Coming up on two years. So in the middle of all this, you're getting married and cash flowing the wedding, I hope? We cash flowed the wedding. Wow. Did you make different decisions because of that? Because of this journey? Yeah, definitely. You know, I kind of started out by doing this myself, right? And I sold off my brand new car. That was really hard. That's what got cash flow back in. What was the car?

Let us know. A Chevy Malibu, but it was sweet. It was all black and it was my first new car purchase. I didn't know there were any more sweet Malibus. I'm going to have to look that up. I'll take your word for it. They're out there. No judgment. That was extremely hard for me because I loved my car, but that was the kickstart of it. And then, you know, 2020 at the end of 2020, we got engaged and started talking about money together. So, all right. So real quick. So, so you're living together and you come home after talking to friends over here and

And you go after it. Maggie, are you just kind of like, what is going on? I was not into it. I had a sense. At all. Yeah. What was your reasoning? I thought that I was doing everything the right way already. So were you stressed about money at this point? Or were you just like, it's fine. We can manage the payments. I think she was pretty relaxed about it. I felt pretty relaxed. Okay. I'm over here sweating. Yeah. Yeah. Was it because you were handling more of the financial world and you felt the brunt of that or what?

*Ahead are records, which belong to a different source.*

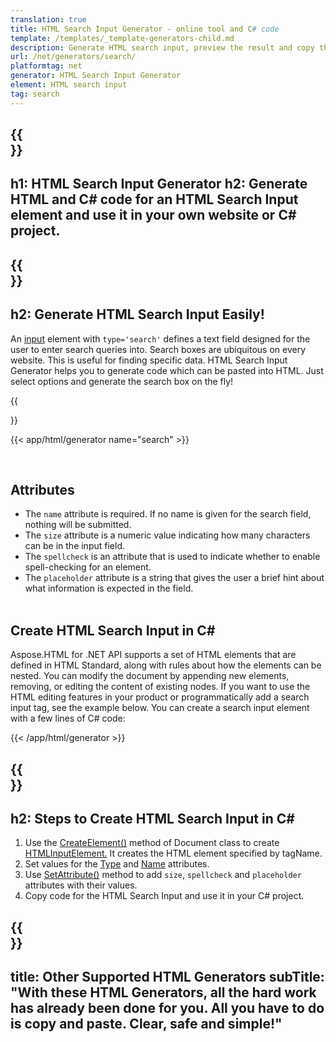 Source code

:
 ```yaml
---
translation: true
title: HTML Search Input Generator - online tool and C# code
template: /templates/_template-generators-child.md
description: Generate HTML search input, preview the result and copy the generated HTML and C# code to your website.
url: /net/generators/search/
platformtag: net
generator: HTML Search Input Generator
element: HTML search input
tag: search
---
```


{{<section banner>}}
---
h1: HTML Search Input Generator
h2: Generate HTML and C# code for an HTML Search Input element and use it in your own website or C# project.
---

{{<section overview>}}
---
h2: Generate HTML Search Input Easily!
---

An [input](https://html.spec.whatwg.org/multipage/input.html#the-input-element) element with `type='search'` defines a text field designed for the user to enter search queries into. Search boxes are ubiquitous on every website. This is useful for finding specific data. HTML Search Input Generator helps you to generate code which can be pasted into HTML. Just select options and generate the search box on the fly!

{{<section plugin>}}

{{< app/html/generator name="search" >}}

<br>
<h2> Attributes </h2>

- The `name` attribute is required. If no name is given for the search field, nothing will be submitted.
- The `size` attribute is a numeric value indicating how many characters can be in the input field.
- The `spellcheck` is an attribute that is used to indicate whether to enable spell-checking for an element.
- The `placeholder` attribute is a string that gives the user a brief hint about what information is expected in the field.<br><br>

<h2> Create HTML Search Input in C#</h2>

Aspose.HTML for .NET API supports a set of HTML elements that are defined in HTML Standard, along with rules about how the elements can be nested. You can modify the document by appending new elements, removing, or editing the content of existing nodes. If you want to use the HTML editing features in your product or programmatically add a search input tag, see the example below. You can create a search input element with a few lines of C# code:

{{< /app/html/generator >}}

{{<section steps>}}
---
h2: Steps to Create HTML Search Input in C#
---

1. Use the [CreateElement()](https://reference.aspose.com/html/net/aspose.html.dom/document/createelement/) method of Document class to create [HTMLInputElement.](https://reference.aspose.com/html/net/aspose.html/htmlinputelement/) It creates the HTML element specified by tagName.
1. Set values for the [Type](https://reference.aspose.com/html/net/aspose.html/htmlinputelement/type/) and [Name](https://reference.aspose.com/html/net/aspose.html/htmlinputelement/name/) attributes.
1. Use [SetAttribute()](https://reference.aspose.com/html/net/aspose.html.dom/element/setattribute/) method to add `size`, `spellcheck` and `placeholder` attributes with their values.
1. Copy code for the HTML Search Input and use it in your C# project.

{{<section other-generators>}}
---
title: Other Supported HTML Generators
subTitle: "With these HTML Generators, all the hard work has already been done for you. All you have to do is copy and paste. Clear, safe and simple!"
---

I just felt like I spent, but I wasn't overspending and everybody has to earn loans. So you just thought, well, this is normal. You're just kind of a low-grade stress making your payments and you just live your life. Exactly. So at what point do you, Maggie, go, I'm on board? Was it pre-engagement? Was it post-engagement? What's the story? It was probably around the time of engagement, realizing that we have to be on the same page

whatever plan that is. And he was really ready to go. So you were gazelle? You were gazelle intense. I had it all planned out, showed her when we'd be done. And we knew we had to cash flow that wedding. So that was the kickstart of how do we budget enough so we can save for the wedding while also paying off debt. Nice. And, you know, we kept things separate up until our marriage, but really worked together.

I'm curious, once you guys get married and you combine finances, did you get a pep in the step as far as knocking out debt with dual income and really being focused? Yeah, major. We did actually both put our...

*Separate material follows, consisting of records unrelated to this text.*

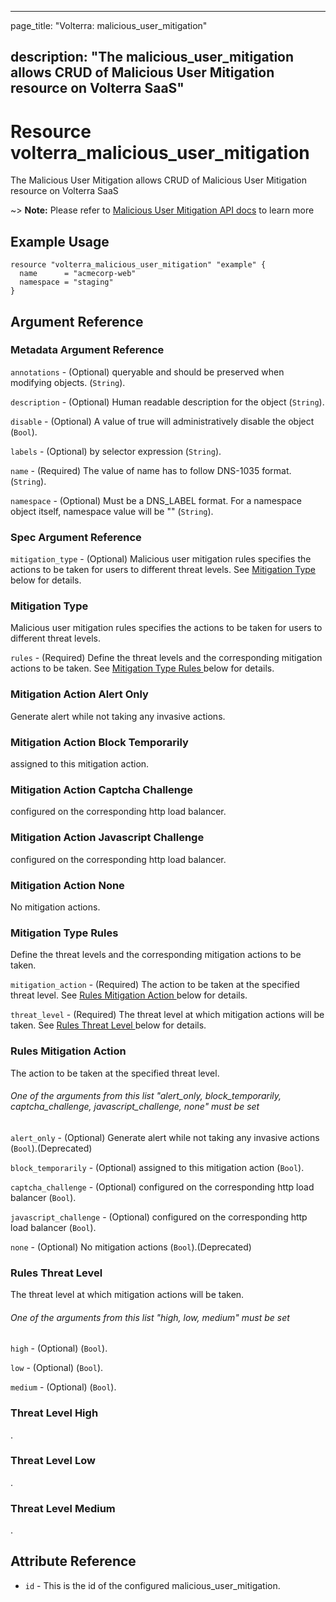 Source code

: ---

page_title: "Volterra: malicious_user_mitigation"

description: "The malicious_user_mitigation allows CRUD of Malicious User Mitigation resource on Volterra SaaS"
---------------------------------------------------------------------------------------------------------------

Resource volterra_malicious_user_mitigation
===========================================

The Malicious User Mitigation allows CRUD of Malicious User Mitigation resource on Volterra SaaS

~> **Note:** Please refer to [Malicious User Mitigation API docs](https://docs.cloud.f5.com/docs-v2/api/malicious-user-mitigation) to learn more

Example Usage
-------------

```hcl
resource "volterra_malicious_user_mitigation" "example" {
  name      = "acmecorp-web"
  namespace = "staging"
}

```

Argument Reference
------------------

### Metadata Argument Reference

`annotations` - (Optional) queryable and should be preserved when modifying objects. (`String`).

`description` - (Optional) Human readable description for the object (`String`).

`disable` - (Optional) A value of true will administratively disable the object (`Bool`).

`labels` - (Optional) by selector expression (`String`).

`name` - (Required) The value of name has to follow DNS-1035 format. (`String`).

`namespace` - (Optional) Must be a DNS_LABEL format. For a namespace object itself, namespace value will be "" (`String`).

### Spec Argument Reference

`mitigation_type` - (Optional) Malicious user mitigation rules specifies the actions to be taken for users to different threat levels. See [Mitigation Type ](#mitigation-type) below for details.

### Mitigation Type

Malicious user mitigation rules specifies the actions to be taken for users to different threat levels.

`rules` - (Required) Define the threat levels and the corresponding mitigation actions to be taken. See [Mitigation Type Rules ](#mitigation-type-rules) below for details.

### Mitigation Action Alert Only

Generate alert while not taking any invasive actions.

### Mitigation Action Block Temporarily

assigned to this mitigation action.

### Mitigation Action Captcha Challenge

configured on the corresponding http load balancer.

### Mitigation Action Javascript Challenge

configured on the corresponding http load balancer.

### Mitigation Action None

No mitigation actions.

### Mitigation Type Rules

Define the threat levels and the corresponding mitigation actions to be taken.

`mitigation_action` - (Required) The action to be taken at the specified threat level. See [Rules Mitigation Action ](#rules-mitigation-action) below for details.

`threat_level` - (Required) The threat level at which mitigation actions will be taken. See [Rules Threat Level ](#rules-threat-level) below for details.

### Rules Mitigation Action

The action to be taken at the specified threat level.

###### One of the arguments from this list "alert_only, block_temporarily, captcha_challenge, javascript_challenge, none" must be set

`alert_only` - (Optional) Generate alert while not taking any invasive actions (`Bool`).(Deprecated)

`block_temporarily` - (Optional) assigned to this mitigation action (`Bool`).

`captcha_challenge` - (Optional) configured on the corresponding http load balancer (`Bool`).

`javascript_challenge` - (Optional) configured on the corresponding http load balancer (`Bool`).

`none` - (Optional) No mitigation actions (`Bool`).(Deprecated)

### Rules Threat Level

The threat level at which mitigation actions will be taken.

###### One of the arguments from this list "high, low, medium" must be set

`high` - (Optional) (`Bool`).

`low` - (Optional) (`Bool`).

`medium` - (Optional) (`Bool`).

### Threat Level High

.

### Threat Level Low

.

### Threat Level Medium

.

Attribute Reference
-------------------

-	`id` - This is the id of the configured malicious_user_mitigation.
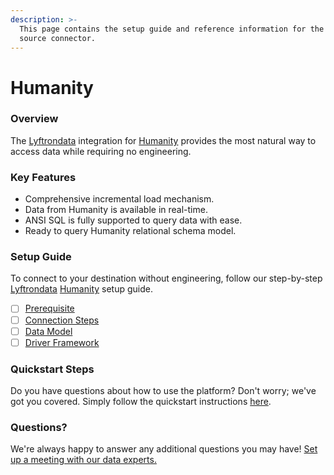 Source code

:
 ```yaml
---
description: >-
  This page contains the setup guide and reference information for the Humanity
  source connector.
---
```


# Humanity

### Overview

The [Lyftrondata](https://www.lyftrondata.com/) integration for [Humanity](None/) provides the most natural way to access data while requiring no engineering.

### Key Features

* Comprehensive incremental load mechanism.
* Data from Humanity is available in real-time.
* ANSI SQL is fully supported to query data with ease.
* Ready to query Humanity relational schema model.

### Setup Guide

To connect to your destination without engineering, follow our step-by-step [Lyftrondata](https://www.lyftrondata.com/) [Humanity](None/) setup guide.

* [ ] [Prerequisite](prerequisite.md)
* [ ] [Connection Steps](connection-steps.md)
* [ ] [Data Model](data-model/erd.md)
* [ ] [Driver Framework](driver-framework/)

### Quickstart Steps

Do you have questions about how to use the platform? Don't worry; we've got you covered. Simply follow the quickstart instructions [here](../../).

### Questions? <a href="#questions" id="questions"></a>

We're always happy to answer any additional questions you may have! [Set up a meeting with our data experts.](https://www.lyftrondata.com/book-a-meeting/)

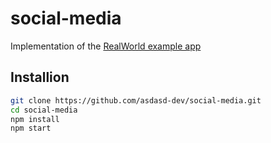 # social-media

Implementation of the [RealWorld example app](https://github.com/gothinkster/react-redux-realworld-example-app)

## Installion

```bash
git clone https://github.com/asdasd-dev/social-media.git
cd social-media
npm install
npm start
```
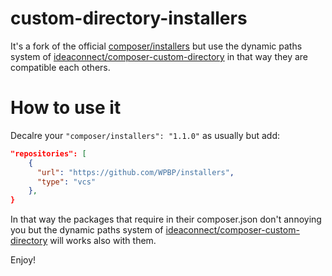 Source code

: custom-directory-installers
===========================

It's a fork of the official [composer/installers](https://github.com/composer/installers) but use the dynamic paths system of [ideaconnect/composer-custom-directory](https://github.com/ideaconnect/composer-custom-directory) in that way they are compatible each others.

# How to use it

Decalre your `"composer/installers": "1.1.0"` as usually but add:

```json
"repositories": [
    {
      "url": "https://github.com/WPBP/installers",
      "type": "vcs"
    },
}
```

In that way the packages that require in their composer.json don't annoying you but the dynamic paths system of [ideaconnect/composer-custom-directory](https://github.com/ideaconnect/composer-custom-directory) will works also with them.

Enjoy!
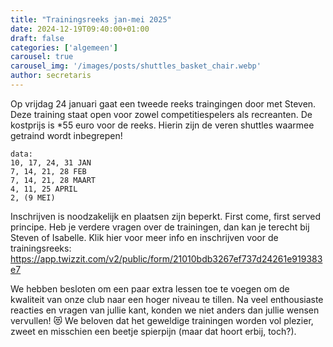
 ```yaml
---
title: "Trainingsreeks jan-mei 2025"
date: 2024-12-19T09:40:00+01:00
draft: false
categories: ['algemeen']
carousel: true
carousel_img: '/images/posts/shuttles_basket_chair.webp'
author: secretaris
---
```



Op vrijdag 24 januari gaat een tweede reeks traingingen door met Steven. 
Deze training staat open voor zowel competitiespelers als recreanten. 
De kostprijs is *55 euro voor de reeks. Hierin zijn de veren shuttles waarmee getraind wordt inbegrepen!

    data: 
    10, 17, 24, 31 JAN
    7, 14, 21, 28 FEB
    7, 14, 21, 28 MAART
    4, 11, 25 APRIL
    2, (9 MEI) 

 
Inschrijven is noodzakelijk en plaatsen zijn beperkt. First come, first served principe.
Heb je verdere vragen over de trainingen, dan kan je terecht bij Steven of Isabelle.
Klik hier voor meer info en inschrijven voor de trainingsreeks: 
https://app.twizzit.com/v2/public/form/21010bdb3267ef737d24261e919383e7


We hebben besloten om een paar extra lessen toe te voegen om de kwaliteit van onze club naar een hoger niveau te tillen. Na veel enthousiaste reacties en vragen van jullie kant, konden we niet anders dan jullie wensen vervullen! 😻
We beloven dat het geweldige trainingen worden vol plezier, zweet en misschien een beetje spierpijn (maar dat hoort erbij, toch?).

bank accounts onto every dollar. So for about a year leading up to getting married, we were budgeting together even though our bank accounts were separate, which was huge in being transparent. It felt like premarital counseling in itself. And from there, once we got married, I think we combined our bank accounts like two days later and we just went crazy. Yeah. That's awesome. Yeah.

And did it change your marriage? Is it healthier because you guys had this experience together and you got on the same page, speaking the same language? Absolutely. We still have our budget meetings at least monthly. We're talking about it every day, every week. But we sit down, create our budgets every month. And at the beginning, they were a lot more tearful. But now it's easy. Now it's less stress. No payments. There's no debt columns to deal with. It's pretty streamlined. Wow. So we got a lot of people listening and watching.

What would you both say? Give us your quick anecdote on what the key is to getting debt free from your own perspectives. Yeah, we each picked one. For me personally, I think the key to getting out of debt is starting.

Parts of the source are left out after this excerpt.